Of all the questions that could be asked, why this one? Why the urgency?

The question is revealing, and it has become another one of the heartbeats in the developing story surrounding Poems from the Boatyard. As pressing today as it was 50 years ago, when family and neighbors were wondering if my dad would finish the boat, the question conceals another.

People generally assume that my father’s boat was a dream, and they are right. Even though we lived on an island, and in a fishing village known for its oyster harvest, the assumption is that my father didn’t need a boat, and that is correct. Another assumption—again accurate—is that it was a pleasure boat. These are the questions of an affluent society.

But my father was building when the world was still ‘modern.’ Inheritors of the Industrial Revolution, survivors of the Great Depression, and World War II, this was the no-nonsense generation. There was little acceptance of dreams and visions, let alone luxuries. Waste was the unpardonable sin. My father was caught in the act of flagrant violation of the herd mentality. The neighborhood was alternately aghast, amused, or nervous.

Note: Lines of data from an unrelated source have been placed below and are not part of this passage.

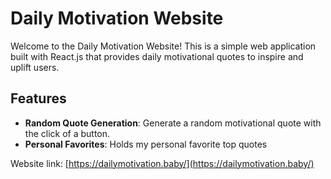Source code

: # Daily Motivation Website

Welcome to the Daily Motivation Website! This is a simple web application built with React.js that provides daily motivational quotes to inspire and uplift users.

## Features

- **Random Quote Generation**: Generate a random motivational quote with the click of a button.
- **Personal Favorites**: Holds my personal favorite top quotes

Website link: [https://dailymotivation.baby/](https://dailymotivation.baby/)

In the context of the times, a boat in the neighborhood signaled hopes and dreams, potential disappointment, probable waste, and a possible success. Each scenario was destabilizing in its own way. This was a generation that understood viscerally disappointment and dashed dreams. Make it do or do without. The neighbors didn’t want disappointment rubbed in their faces one more time if my father failed. They didn’t want to be challenged to tackle their own dreams if he succeeded. One dared not talk of hopes and dreams yet. We were not yet the Affluent Society.

But those dreams don’t go away, do they? They may go underground, and surface in a question, and the question reveals a longing. Now we are the Affluent Society, but how starved our souls are of dreams! We are in a famine of dreams, awash in pleasure-seeking and luxury, but still afraid to hope too much. We could lose everything in a heartbeat, and we know it.

So maybe everyone is asking for some hope. If you ask me, everyone wants to know if my father finished the boat because everyone loves a winner. And if he accomplished his dream, there is hope that I can finish mine, and you can finish yours. Maybe his success would have spurred others on—to whatever dream they were/are not undertaking for fear of failure. To whatever dream they were/are in the middle of and afraid of not finishing. Whatever dream they were/are contemplating but afraid of what others might think or say. They need to know someone else made it. They need someone to tell them it’s worth it.

May I be the first to say Go for it!!! And my father might have added By God!